Even though the 3D printing industry is only in its infancy, its already showing potential to make emergency housing cheaper and to make gun control well nigh impossible. Its one of those technologies that comes along every now and again that has truly disruptive potential. Not just technologically, but also socially.
And therefore, religiously.
Remember that one of the seven dimensions of religion is the material dimention. If manufacturing is made as personal as publishing, think of the implications for art, music, architecture and artifact customization. Think also of the ethical dimension. If you think copyright is threatened by music and movie digitization, you ain’t seen nothing yet!
Then of course there’s the von Neuman possibilities: 3D printing 3D printers printing 3D printers. Can it be used to help the poor? Or will it undermine minority cultures even further? Or could it do both simultaneously? What will it mean for western individualism and consumerism? Will it undermine it or further fuel it?
I’m not even sure I have all the right questions yet.
I see opportunities, but also threats. I see potential for creative Christians to explore new territories, but I also see potential for western Christianity to become even more marginalised if it does not rise to the challenge of the coming technological and cultural revolutions.
5 thoughts on “3D Printed Jesus”
It seems to have potential for replacing brken coffeee cups.
And lost lego pieces
And forging coins
I heard some futurist lectures on Radio National while I was driving home from work tonight and one of them said that 3D printing was going to be a more revolutionary invention than the internet!
I also heard one of them talk about the demise of the humanities faculties in tertiary education institutions because people were choosing business, commerce or science degrees in ever increasing numbers. However, very interestingly, he concluded that the cultural divide between science and the humanities would have to be bridged and new cooperative relationships forged because one can’t do without the other. He drew the example of Apple, and a comment by the late Steve Jobs who intimated that the ability to engineer and produce technological tools and gadgets was prolific worldwide, but that the ability to create markets for them required the ability to “tell stories”, so students of the humanities, were just as valuable, if not more, to the commercial equation.
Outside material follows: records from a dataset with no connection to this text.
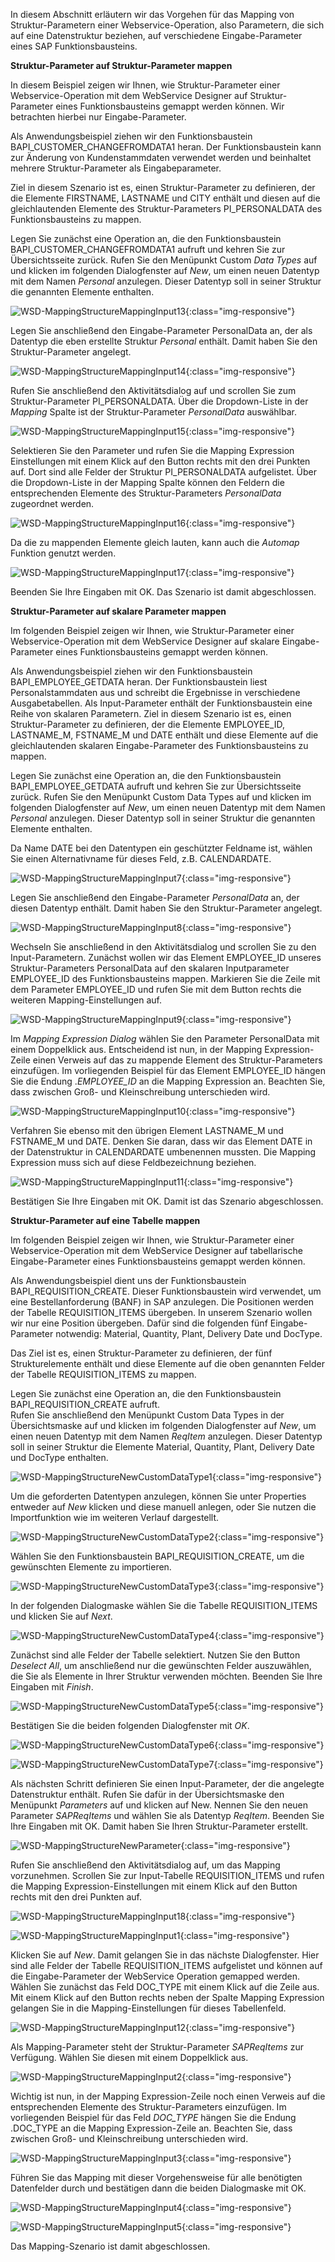 In diesem Abschnitt erläutern wir das Vorgehen für das Mapping von Struktur-Parametern einer Webservice-Operation, also Parametern, die sich auf eine Datenstruktur beziehen, auf verschiedene Eingabe-Parameter eines SAP Funktionsbausteins. 

**Struktur-Parameter auf Struktur-Parameter mappen**

In diesem Beispiel zeigen wir Ihnen, wie Struktur-Parameter einer Webservice-Operation mit dem WebService Designer auf Struktur-Parameter eines Funktionsbausteins gemappt werden können. Wir betrachten hierbei nur Eingabe-Parameter.  

Als Anwendungsbeispiel ziehen wir den Funktionsbaustein BAPI_CUSTOMER_CHANGEFROMDATA1 heran. Der Funktionsbaustein kann zur Änderung von Kundenstammdaten verwendet werden und beinhaltet mehrere Struktur-Parameter als Eingabeparameter. 

Ziel in diesem Szenario ist es, einen Struktur-Parameter zu definieren, der die Elemente FIRSTNAME, LASTNAME und CITY enthält und diesen auf die gleichlautenden Elemente des Struktur-Parameters PI_PERSONALDATA des Funktionsbausteins zu mappen.

Legen Sie zunächst eine Operation an, die den Funktionsbaustein BAPI_CUSTOMER_CHANGEFROMDATA1 aufruft und kehren Sie zur Übersichtsseite zurück. Rufen Sie den Menüpunkt Custom *Data Types* auf und klicken im folgenden Dialogfenster auf *New*, um einen neuen Datentyp mit dem Namen *Personal* anzulegen. Dieser Datentyp soll in seiner Struktur die genannten Elemente enthalten.

![WSD-MappingStructureMappingInput13](/img/content/WSD-MappingStructureMappingInput13.png){:class="img-responsive"}

Legen Sie anschließend den Eingabe-Parameter PersonalData an, der als Datentyp die eben erstellte Struktur *Personal* enthält. Damit haben Sie den Struktur-Parameter angelegt.

![WSD-MappingStructureMappingInput14](/img/content/WSD-MappingStructureMappingInput14.png){:class="img-responsive"}

Rufen Sie anschließend den Aktivitätsdialog auf und scrollen Sie zum Struktur-Parameter PI_PERSONALDATA. Über die Dropdown-Liste in der *Mapping* Spalte ist der Struktur-Parameter *PersonalData* auswählbar.   


![WSD-MappingStructureMappingInput15](/img/content/WSD-MappingStructureMappingInput15.png){:class="img-responsive"}

Selektieren Sie den Parameter und rufen Sie die Mapping Expression Einstellungen mit einem Klick auf den Button rechts mit den drei Punkten auf. Dort sind alle Felder der Struktur PI_PERSONALDATA aufgelistet. Über die Dropdown-Liste in der Mapping Spalte können den Feldern die entsprechenden Elemente des Struktur-Parameters *PersonalData* zugeordnet werden. 

![WSD-MappingStructureMappingInput16](/img/content/WSD-MappingStructureMappingInput16.png){:class="img-responsive"}

Da die zu mappenden Elemente gleich lauten, kann auch die *Automap* Funktion genutzt werden. 

![WSD-MappingStructureMappingInput17](/img/content/WSD-MappingStructureMappingInput17.png){:class="img-responsive"}

Beenden Sie Ihre Eingaben mit OK. Das Szenario ist damit abgeschlossen. 


**Struktur-Parameter auf skalare Parameter mappen**

Im folgenden Beispiel zeigen wir Ihnen, wie Struktur-Parameter einer Webservice-Operation mit dem WebService Designer auf skalare Eingabe-Parameter eines Funktionsbausteins gemappt werden können. 

Als Anwendungsbeispiel ziehen wir den Funktionsbaustein BAPI_EMPLOYEE_GETDATA heran. Der Funktionsbaustein liest Personalstammdaten aus und schreibt die Ergebnisse in verschiedene Ausgabetabellen. Als Input-Parameter  enthält der Funktionsbaustein eine Reihe von skalaren Parametern. 
Ziel in diesem Szenario ist es, einen Struktur-Parameter zu definieren, der die Elemente EMPLOYEE_ID, LASTNAME_M, FSTNAME_M und DATE enthält und diese Elemente auf die gleichlautenden skalaren Eingabe-Parameter des Funktionsbausteins zu mappen.

Legen Sie zunächst eine Operation an, die den Funktionsbaustein BAPI_EMPLOYEE_GETDATA aufruft und kehren Sie zur Übersichtsseite zurück. Rufen Sie den Menüpunkt Custom Data Types auf und klicken im folgenden Dialogfenster auf *New*, um einen neuen Datentyp mit dem Namen *Personal* anzulegen. Dieser Datentyp soll in seiner Struktur die genannten Elemente enthalten.

Da Name DATE bei den Datentypen ein geschützter Feldname ist, wählen Sie einen Alternativname für dieses Feld, z.B. CALENDARDATE. 

![WSD-MappingStructureMappingInput7](/img/content/WSD-MappingStructureMappingInput7.png){:class="img-responsive"}

Legen Sie anschließend den Eingabe-Parameter *PersonalData* an, der diesen Datentyp enthält. Damit haben Sie den Struktur-Parameter angelegt.

![WSD-MappingStructureMappingInput8](/img/content/WSD-MappingStructureMappingInput8.png){:class="img-responsive"}

Wechseln Sie anschließend in den Aktivitätsdialog und scrollen Sie zu den Input-Parametern. Zunächst wollen wir das Element EMPLOYEE_ID unseres Struktur-Parameters PersonalData auf den skalaren Inputparameter EMPLOYEE_ID des Funktionsbausteins mappen. Markieren Sie die Zeile mit dem Parameter EMPLOYEE_ID und rufen Sie mit dem Button rechts die weiteren Mapping-Einstellungen auf.   

![WSD-MappingStructureMappingInput9](/img/content/WSD-MappingStructureMappingInput9.png){:class="img-responsive"}

Im *Mapping Expression Dialog* wählen Sie den Parameter PersonalData mit einem Doppelklick aus. Entscheidend ist nun, in der Mapping Expression-Zeile einen Verweis auf das zu mappende Element des Struktur-Parameters einzufügen. Im vorliegenden Beispiel für das Element EMPLOYEE_ID hängen Sie die Endung .*EMPLOYEE_ID* an die Mapping Expression an. Beachten Sie, dass zwischen Groß- und Kleinschreibung unterschieden wird.

![WSD-MappingStructureMappingInput10](/img/content/WSD-MappingStructureMappingInput10.png){:class="img-responsive"}

Verfahren Sie ebenso mit den übrigen Element LASTNAME_M und FSTNAME_M und DATE. Denken Sie daran, dass wir das Element DATE in der Datenstruktur in CALENDARDATE umbenennen mussten. Die Mapping Expression muss sich auf diese Feldbezeichnung beziehen. 

![WSD-MappingStructureMappingInput11](/img/content/WSD-MappingStructureMappingInput11.png){:class="img-responsive"}

Bestätigen Sie Ihre Eingaben mit OK. Damit ist das Szenario abgeschlossen.  


**Struktur-Parameter auf eine Tabelle mappen** 

Im folgenden Beispiel zeigen wir Ihnen, wie Struktur-Parameter einer Webservice-Operation mit dem WebService Designer auf tabellarische Eingabe-Parameter eines Funktionsbausteins gemappt werden können. 

Als Anwendungsbeispiel dient uns der Funktionsbaustein BAPI_REQUISITION_CREATE. Dieser Funktionsbaustein wird verwendet, um eine Bestellanforderung (BANF) in SAP anzulegen. Die Positionen werden der Tabelle REQUISITION_ITEMS übergeben.
In unserem Szenario wollen wir nur eine Position übergeben. Dafür sind die folgenden fünf Eingabe-Parameter notwendig: Material, Quantity, Plant, Delivery Date und DocType.

Das Ziel ist es, einen Struktur-Parameter zu definieren, der fünf Strukturelemente enthält und diese Elemente auf die oben genannten Felder der Tabelle REQUISITION_ITEMS zu mappen.  

Legen Sie zunächst eine Operation an, die den Funktionsbaustein BAPI_REQUISITION_CREATE aufruft. <br>
Rufen Sie anschließend den Menüpunkt Custom Data Types in der Übersichtsmaske auf und klicken im folgenden Dialogfenster auf *New*, um einen neuen Datentyp mit dem Namen *ReqItem* anzulegen. Dieser Datentyp soll in seiner Struktur die Elemente Material, Quantity, Plant, Delivery Date und DocType enthalten.

![WSD-MappingStructureNewCustomDataType1](/img/content/WSD-MappingStructureNewCustomDataType1.png){:class="img-responsive"}

Um die geforderten Datentypen anzulegen, können Sie unter Properties entweder auf *New* klicken und diese manuell anlegen, oder Sie nutzen die Importfunktion wie im weiteren Verlauf dargestellt.

![WSD-MappingStructureNewCustomDataType2](/img/content/WSD-MappingStructureNewCustomDataType2.png){:class="img-responsive"}

Wählen Sie den Funktionsbaustein BAPI_REQUISITION_CREATE, um die gewünschten Elemente zu importieren.

![WSD-MappingStructureNewCustomDataType3](/img/content/WSD-MappingStructureNewCustomDataType3.png){:class="img-responsive"}

In der folgenden Dialogmaske wählen Sie die Tabelle REQUISITION_ITEMS und klicken Sie auf *Next*. 

![WSD-MappingStructureNewCustomDataType4](/img/content/WSD-MappingStructureNewCustomDataType4.png){:class="img-responsive"}

Zunächst sind alle Felder der Tabelle selektiert. Nutzen Sie den Button *Deselect All*, um anschließend nur die gewünschten Felder auszuwählen, die Sie als Elemente in Ihrer Struktur verwenden möchten. Beenden Sie Ihre Eingaben mit *Finish*.

![WSD-MappingStructureNewCustomDataType5](/img/content/WSD-MappingStructureNewCustomDataType5.png){:class="img-responsive"}

Bestätigen Sie die beiden folgenden Dialogfenster mit *OK*.

![WSD-MappingStructureNewCustomDataType6](/img/content/WSD-MappingStructureNewCustomDataType6.png){:class="img-responsive"}

![WSD-MappingStructureNewCustomDataType7](/img/content/WSD-MappingStructureNewCustomDataType7.png){:class="img-responsive"}

Als nächsten Schritt definieren Sie einen Input-Parameter, der die angelegte Datenstruktur enthält. Rufen Sie dafür in der Übersichtsmaske den Menüpunkt *Parameters* auf und klicken auf New. Nennen Sie den neuen Parameter *SAPReqItems* und wählen Sie als Datentyp *ReqItem*. Beenden Sie Ihre Eingaben mit OK. Damit haben Sie Ihren Struktur-Parameter erstellt.   

![WSD-MappingStructureNewParameter](/img/content/WSD-MappingStructureNewParameter.png){:class="img-responsive"}

Rufen Sie anschließend den Aktivitätsdialog auf, um das Mapping vorzunehmen. Scrollen Sie zur Input-Tabelle REQUISITION_ITEMS und rufen die Mapping Expression-Einstellungen mit einem Klick auf den Button rechts mit den drei Punkten auf. 

![WSD-MappingStructureMappingInput18](/img/content/WSD-MappingStructureMappingInput18.png){:class="img-responsive"}

![WSD-MappingStructureMappingInput1](/img/content/WSD-MappingStructureMappingInput1.png){:class="img-responsive"}

Klicken Sie auf *New*. Damit gelangen Sie in das nächste Dialogfenster. Hier sind alle Felder der Tabelle REQUISITION_ITEMS aufgelistet und können auf die Eingabe-Parameter der WebService Operation gemapped werden. Wählen Sie zunächst das Feld DOC_TYPE mit einem Klick auf die Zeile aus. Mit einem Klick auf den Button rechts neben der Spalte Mapping Expression gelangen Sie in die Mapping-Einstellungen für dieses Tabellenfeld.

![WSD-MappingStructureMappingInput12](/img/content/WSD-MappingStructureMappingInput12.png){:class="img-responsive"}

Als Mapping-Parameter steht der Struktur-Parameter *SAPReqItems* zur Verfügung. 
Wählen Sie diesen mit einem Doppelklick aus. 

![WSD-MappingStructureMappingInput2](/img/content/WSD-MappingStructureMappingInput2.png){:class="img-responsive"}

Wichtig ist nun, in der Mapping Expression-Zeile noch einen Verweis auf die entsprechenden Elemente des Struktur-Parameters einzufügen. Im vorliegenden Beispiel für das Feld *DOC_TYPE* hängen Sie die Endung .DOC_TYPE an die Mapping Expression-Zeile an. Beachten Sie, dass zwischen Groß- und Kleinschreibung unterschieden wird.

![WSD-MappingStructureMappingInput3](/img/content/WSD-MappingStructureMappingInput3.png){:class="img-responsive"}

Führen Sie das Mapping mit dieser Vorgehensweise für alle benötigten Datenfelder durch und bestätigen dann die beiden Dialogmaske mit OK.

![WSD-MappingStructureMappingInput4](/img/content/WSD-MappingStructureMappingInput4.png){:class="img-responsive"}

![WSD-MappingStructureMappingInput5](/img/content/WSD-MappingStructureMappingInput5.png){:class="img-responsive"}

Das Mapping-Szenario ist damit abgeschlossen.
So, I guess the 3D printing revolution will spawn its own moral dilemmas and finance/marketing conundrums…
HOWEVER, does everything (including the arts) always have to be reduced to utilitarian value and commodification purposes?!!! I’m a bit sick of that…
It has to be reduced to utilitarian value where someone is asking for funding, but there's no reason that a gift economy can't exist alongside an exchange economy. After all, gifting is what my blogging is based on.